_RECORDED DATA:_

.....

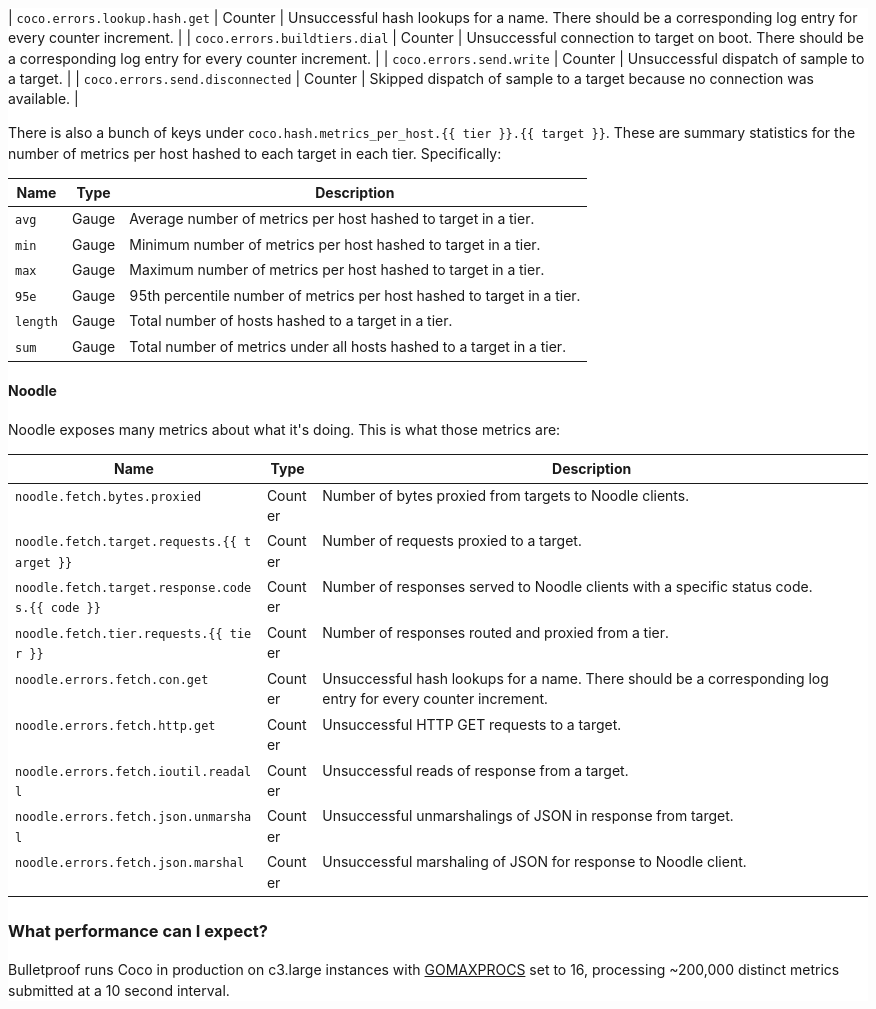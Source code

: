 | `coco.errors.lookup.hash.get` | Counter | Unsuccessful hash lookups for a name. There should be a corresponding log entry for every counter increment. |
| `coco.errors.buildtiers.dial` | Counter | Unsuccessful connection to target on boot. There should be a corresponding log entry for every counter increment. |
| `coco.errors.send.write` | Counter | Unsuccessful dispatch of sample to a target. |
| `coco.errors.send.disconnected` | Counter | Skipped dispatch of sample to a target because no connection was available. |

There is also a bunch of keys under `coco.hash.metrics_per_host.{{ tier }}.{{ target }}`. These are summary statistics for the number of metrics per host hashed to each target in each tier. Specifically:

| Name | Type | Description |
| ---- | ---- | ----------- |
| `avg` | Gauge | Average number of metrics per host hashed to target in a tier. |
| `min` | Gauge | Minimum number of metrics per host hashed to target in a tier. |
| `max` | Gauge | Maximum number of metrics per host hashed to target in a tier. |
| `95e` | Gauge | 95th percentile number of metrics per host hashed to target in a tier. |
| `length` | Gauge | Total number of hosts hashed to a target in a tier. |
| `sum` | Gauge | Total number of metrics under all hosts hashed to a target in a tier. |

#### Noodle

Noodle exposes many metrics about what it's doing. This is what those metrics are:

| Name | Type | Description |
| ---- | ---- | ----------- |
| `noodle.fetch.bytes.proxied` | Counter | Number of bytes proxied from targets to Noodle clients. |
| `noodle.fetch.target.requests.{{ target }}` | Counter | Number of requests proxied to a target. |
| `noodle.fetch.target.response.codes.{{ code }}` | Counter | Number of responses served to Noodle clients with a specific status code. |
| `noodle.fetch.tier.requests.{{ tier }}` | Counter | Number of responses routed and proxied from a tier. |
| `noodle.errors.fetch.con.get` | Counter | Unsuccessful hash lookups for a name. There should be a corresponding log entry for every counter increment. |
| `noodle.errors.fetch.http.get` | Counter | Unsuccessful HTTP GET requests to a target. |
| `noodle.errors.fetch.ioutil.readall` | Counter | Unsuccessful reads of response from a target. |
| `noodle.errors.fetch.json.unmarshal` | Counter | Unsuccessful unmarshalings of JSON in response from target. |
| `noodle.errors.fetch.json.marshal` | Counter | Unsuccessful marshaling of JSON for response to Noodle client. |

### What performance can I expect?

Bulletproof runs Coco in production on c3.large instances with [GOMAXPROCS](https://golang.org/pkg/runtime/#hdr-Environment_Variables) set to 16, processing ~200,000 distinct metrics submitted at a 10 second interval.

.....

_WHAT TO DO:_ Return all records exactly as they stand above, except for pictures.

_FINAL ANSWER:_
Source code

: | `coco.errors.lookup.hash.get` | Counter | Unsuccessful hash lookups for a name. There should be a corresponding log entry for every counter increment. |
| `coco.errors.buildtiers.dial` | Counter | Unsuccessful connection to target on boot. There should be a corresponding log entry for every counter increment. |
| `coco.errors.send.write` | Counter | Unsuccessful dispatch of sample to a target. |
| `coco.errors.send.disconnected` | Counter | Skipped dispatch of sample to a target because no connection was available. |

There is also a bunch of keys under `coco.hash.metrics_per_host.{{ tier }}.{{ target }}`. These are summary statistics for the number of metrics per host hashed to each target in each tier. Specifically:

| Name | Type | Description |
| ---- | ---- | ----------- |
| `avg` | Gauge | Average number of metrics per host hashed to target in a tier. |
| `min` | Gauge | Minimum number of metrics per host hashed to target in a tier. |
| `max` | Gauge | Maximum number of metrics per host hashed to target in a tier. |
| `95e` | Gauge | 95th percentile number of metrics per host hashed to target in a tier. |
| `length` | Gauge | Total number of hosts hashed to a target in a tier. |
| `sum` | Gauge | Total number of metrics under all hosts hashed to a target in a tier. |

#### Noodle

Noodle exposes many metrics about what it's doing. This is what those metrics are:

| Name | Type | Description |
| ---- | ---- | ----------- |
| `noodle.fetch.bytes.proxied` | Counter | Number of bytes proxied from targets to Noodle clients. |
| `noodle.fetch.target.requests.{{ target }}` | Counter | Number of requests proxied to a target. |
| `noodle.fetch.target.response.codes.{{ code }}` | Counter | Number of responses served to Noodle clients with a specific status code. |
| `noodle.fetch.tier.requests.{{ tier }}` | Counter | Number of responses routed and proxied from a tier. |
| `noodle.errors.fetch.con.get` | Counter | Unsuccessful hash lookups for a name. There should be a corresponding log entry for every counter increment. |
| `noodle.errors.fetch.http.get` | Counter | Unsuccessful HTTP GET requests to a target. |
| `noodle.errors.fetch.ioutil.readall` | Counter | Unsuccessful reads of response from a target. |
| `noodle.errors.fetch.json.unmarshal` | Counter | Unsuccessful unmarshalings of JSON in response from target. |
| `noodle.errors.fetch.json.marshal` | Counter | Unsuccessful marshaling of JSON for response to Noodle client. |

### What performance can I expect?

Bulletproof runs Coco in production on c3.large instances with [GOMAXPROCS](https://golang.org/pkg/runtime/#hdr-Environment_Variables) set to 16, processing ~200,000 distinct metrics submitted at a 10 second interval.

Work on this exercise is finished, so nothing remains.